"ليس سهلًا" - Traduction Arabe en Turc

    • kolay değil
        
    • kolay değildir
        
    Aslında bu alanı anlamak çok kolay değil çünkü yepyeni bir şeyin oluşumunu anlamaya çalışıyoruz, daha önce olmayan bir şeyin, ipucumuz bile yok buna dair. TED ليس سهلًا توقع هذا الفضاء لأننا نحاول توقع حدوث شيء جديد تمامًا، شيء لم يحصل من قبل، لهذا ليس لدينا أدنى فكرة عنه.
    Fakat sizi uyarmalıyım ki bu kolay değil. TED لكن لا بد لي من تحذيركم: هذا ليس سهلًا.
    Aslında hayır, kolay değil; kendisi karikatür olan bir adamın karikatürünü yapmak kolay değil. TED في الحقيقة، إنه ليس سهلًا أن ترسم بسخرية شخصًا هو نفسه كاريكاتير.
    Sessizliği kırmak hiç kolay değildir ve dünyada yaşadığın bölgeye göre bir tecavüzü dile getirmek ölümcül bile olabilir. TED كسر حاجز صمتك ليس سهلًا على الإطلاق، واعتمادًا على مكان وجودك في العالم، قد يكون تحدثك علنًا عن الاغتصاب مميتًا.

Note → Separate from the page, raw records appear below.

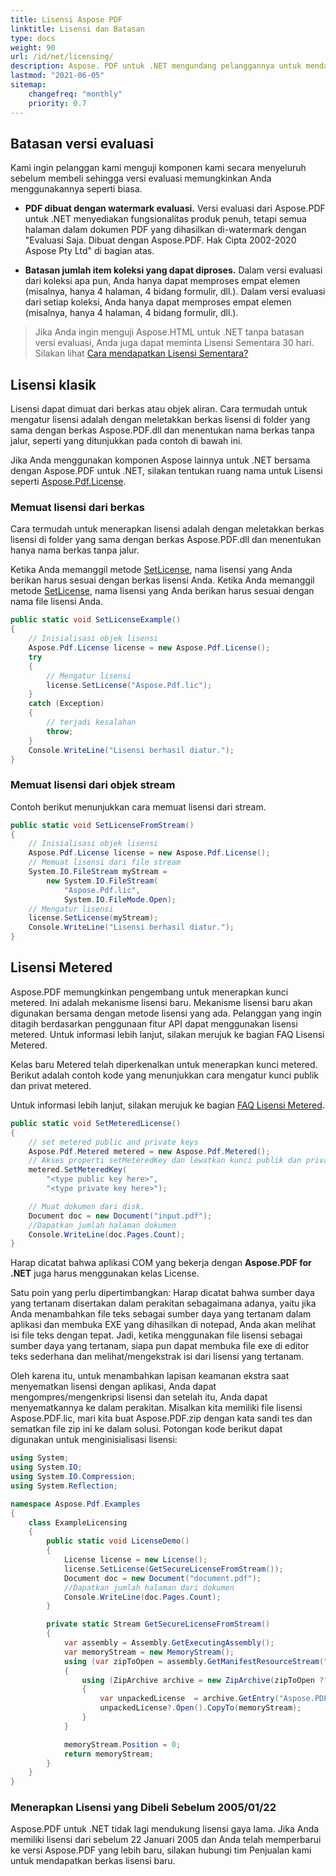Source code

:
 ```yaml
---
title: Lisensi Aspose PDF
linktitle: Lisensi dan Batasan
type: docs
weight: 90
url: /id/net/licensing/
description: Aspose. PDF untuk .NET mengundang pelanggannya untuk mendapatkan lisensi Klasik dan Lisensi Metered. Serta menggunakan lisensi terbatas untuk lebih menjelajahi produk.
lastmod: "2021-06-05"
sitemap:
    changefreq: "monthly"
    priority: 0.7
---
```


## Batasan versi evaluasi

Kami ingin pelanggan kami menguji komponen kami secara menyeluruh sebelum membeli sehingga versi evaluasi memungkinkan Anda menggunakannya seperti biasa.

- **PDF dibuat dengan watermark evaluasi.** Versi evaluasi dari Aspose.PDF untuk .NET menyediakan fungsionalitas produk penuh, tetapi semua halaman dalam dokumen PDF yang dihasilkan di-watermark dengan "Evaluasi Saja. Dibuat dengan Aspose.PDF. Hak Cipta 2002-2020 Aspose Pty Ltd" di bagian atas.

- **Batasan jumlah item koleksi yang dapat diproses.**
Dalam versi evaluasi dari koleksi apa pun, Anda hanya dapat memproses empat elemen (misalnya, hanya 4 halaman, 4 bidang formulir, dll.).
Dalam versi evaluasi dari setiap koleksi, Anda hanya dapat memproses empat elemen (misalnya, hanya 4 halaman, 4 bidang formulir, dll.).

>Jika Anda ingin menguji Aspose.HTML untuk .NET tanpa batasan versi evaluasi, Anda juga dapat meminta Lisensi Sementara 30 hari. Silakan lihat [Cara mendapatkan Lisensi Sementara?](https://purchase.aspose.com/temporary-license)

## Lisensi klasik

Lisensi dapat dimuat dari berkas atau objek aliran. Cara termudah untuk mengatur lisensi adalah dengan meletakkan berkas lisensi di folder yang sama dengan berkas Aspose.PDF.dll dan menentukan nama berkas tanpa jalur, seperti yang ditunjukkan pada contoh di bawah ini.

Jika Anda menggunakan komponen Aspose lainnya untuk .NET bersama dengan Aspose.PDF untuk .NET, silakan tentukan ruang nama untuk Lisensi seperti [Aspose.Pdf.License](https://reference.aspose.com/pdf/net/aspose.pdf/license).

### Memuat lisensi dari berkas

Cara termudah untuk menerapkan lisensi adalah dengan meletakkan berkas lisensi di folder yang sama dengan berkas Aspose.PDF.dll dan menentukan hanya nama berkas tanpa jalur.

Ketika Anda memanggil metode [SetLicense](https://reference.aspose.com/pdf/net/aspose.pdf/license/methods/setlicense/index), nama lisensi yang Anda berikan harus sesuai dengan berkas lisensi Anda.
Ketika Anda memanggil metode [SetLicense](https://reference.aspose.com/pdf/net/aspose.pdf/license/methods/setlicense/index), nama lisensi yang Anda berikan harus sesuai dengan nama file lisensi Anda.

```csharp
public static void SetLicenseExample()
{
    // Inisialisasi objek lisensi
    Aspose.Pdf.License license = new Aspose.Pdf.License();
    try
    {
        // Mengatur lisensi
        license.SetLicense("Aspose.Pdf.lic");
    }
    catch (Exception)
    {
        // terjadi kesalahan
        throw;
    }
    Console.WriteLine("Lisensi berhasil diatur.");
}
```
### Memuat lisensi dari objek stream

Contoh berikut menunjukkan cara memuat lisensi dari stream.

```csharp
public static void SetLicenseFromStream()
{
    // Inisialisasi objek lisensi
    Aspose.Pdf.License license = new Aspose.Pdf.License();
    // Memuat lisensi dari file stream
    System.IO.FileStream myStream =
        new System.IO.FileStream(
            "Aspose.Pdf.lic",
            System.IO.FileMode.Open);
    // Mengatur lisensi
    license.SetLicense(myStream);
    Console.WriteLine("Lisensi berhasil diatur.");
}
```
## Lisensi Metered

Aspose.PDF memungkinkan pengembang untuk menerapkan kunci metered. Ini adalah mekanisme lisensi baru. Mekanisme lisensi baru akan digunakan bersama dengan metode lisensi yang ada. Pelanggan yang ingin ditagih berdasarkan penggunaan fitur API dapat menggunakan lisensi metered. Untuk informasi lebih lanjut, silakan merujuk ke bagian FAQ Lisensi Metered.

Kelas baru Metered telah diperkenalkan untuk menerapkan kunci metered. Berikut adalah contoh kode yang menunjukkan cara mengatur kunci publik dan privat metered.

Untuk informasi lebih lanjut, silakan merujuk ke bagian [FAQ Lisensi Metered](https://purchase.aspose.com/faqs/licensing/metered).

```csharp
public static void SetMeteredLicense()
{
    // set metered public and private keys
    Aspose.Pdf.Metered metered = new Aspose.Pdf.Metered();
    // Akses properti setMeteredKey dan lewatkan kunci publik dan privat sebagai parameter
    metered.SetMeteredKey(
        "<type public key here>",
        "<type private key here>");

    // Muat dokumen dari disk.
    Document doc = new Document("input.pdf");
    //Dapatkan jumlah halaman dokumen
    Console.WriteLine(doc.Pages.Count);
}
```
Harap dicatat bahwa aplikasi COM yang bekerja dengan **Aspose.PDF for .NET** juga harus menggunakan kelas License.

Satu poin yang perlu dipertimbangkan:
Harap dicatat bahwa sumber daya yang tertanam disertakan dalam perakitan sebagaimana adanya, yaitu jika Anda menambahkan file teks sebagai sumber daya yang tertanam dalam aplikasi dan membuka EXE yang dihasilkan di notepad, Anda akan melihat isi file teks dengan tepat. Jadi, ketika menggunakan file lisensi sebagai sumber daya yang tertanam, siapa pun dapat membuka file exe di editor teks sederhana dan melihat/mengekstrak isi dari lisensi yang tertanam.

Oleh karena itu, untuk menambahkan lapisan keamanan ekstra saat menyematkan lisensi dengan aplikasi, Anda dapat mengompres/mengenkripsi lisensi dan setelah itu, Anda dapat menyematkannya ke dalam perakitan. Misalkan kita memiliki file lisensi Aspose.PDF.lic, mari kita buat Aspose.PDF.zip dengan kata sandi tes dan sematkan file zip ini ke dalam solusi. Potongan kode berikut dapat digunakan untuk menginisialisasi lisensi:

```csharp
using System;
using System.IO;
using System.IO.Compression;
using System.Reflection;

namespace Aspose.Pdf.Examples
{
    class ExampleLicensing
    {
        public static void LicenseDemo()
        {
            License license = new License();
            license.SetLicense(GetSecureLicenseFromStream());
            Document doc = new Document("document.pdf");
            //Dapatkan jumlah halaman dari dokumen
            Console.WriteLine(doc.Pages.Count);
        }

        private static Stream GetSecureLicenseFromStream()
        {
            var assembly = Assembly.GetExecutingAssembly();
            var memoryStream = new MemoryStream();
            using (var zipToOpen = assembly.GetManifestResourceStream("Aspose.Pdf.Examples.License.Aspose.PDF.zip"))
            {
                using (ZipArchive archive = new ZipArchive(zipToOpen ?? throw new InvalidOperationException(), ZipArchiveMode.Read))
                {
                    var unpackedLicense  = archive.GetEntry("Aspose.PDF.lic");
                    unpackedLicense?.Open().CopyTo(memoryStream);
                }
            }

            memoryStream.Position = 0;
            return memoryStream;
        }
    }
}
```
### Menerapkan Lisensi yang Dibeli Sebelum 2005/01/22

Aspose.PDF untuk .NET tidak lagi mendukung lisensi gaya lama. Jika Anda memiliki lisensi dari sebelum 22 Januari 2005 dan Anda telah memperbarui ke versi Aspose.PDF yang lebih baru, silakan hubungi tim Penjualan kami untuk mendapatkan berkas lisensi baru.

    Bu durum birbiriyle geçinemeyen ebeveynler için de kolay değildir. TED وذلك ليس سهلًا على الآباء الذين قد لا يتكيفون مع الوضع.
    Ortamdaki en akıllı insan olmak kolay değildir. Open Subtitles ليس سهلًا أن تكوني الأكثر ذكاءً في الغرفة.
    Biliyorsun, bunu istemek benim için kolay değil. Open Subtitles كما تعرف، هذا الطلب ليس سهلًا بالنسبة لي.
    Polis maaşıyla bir aileyi geçindirmek kolay değil. Open Subtitles ليس سهلًا تربية عائلة براتب شرطي ضربنا هؤلاء الفارّين بالأسلحة
    kolay değil. Özellikle bu vakada. Open Subtitles أعلم أنه ليس سهلًا, خصوصًا في هذه الحالة,
    Çitalar karadaki en hızlı yırtıcılar ve patlayıcı hızlarını yakalamak için doğru zamanda doğru yerde olmak kolay değil. Open Subtitles الفهود هي أسرع مفترسي الأرض فاختيار المكان و الوقت المناسبين لالتقاط عدوها فائق السرعة ليس سهلًا
    Yani onca şeyi bir araya getirmek hiç kolay değil. Open Subtitles اعني، تجميع كل تلك القطع المتحركة ليس سهلًا
    Yine de, Tanrı'nın bir evinin önbellek olarak kullanılabilmesi benim için kolay değil. Open Subtitles مع هذا ليس سهلًا أن يستخدم بيت الرب كـ مخبأ
    Bunun üzerinde çalışıyoruz ama bu kolay değil. TED نعمل على ذلك، ولكن هذا ليس سهلًا.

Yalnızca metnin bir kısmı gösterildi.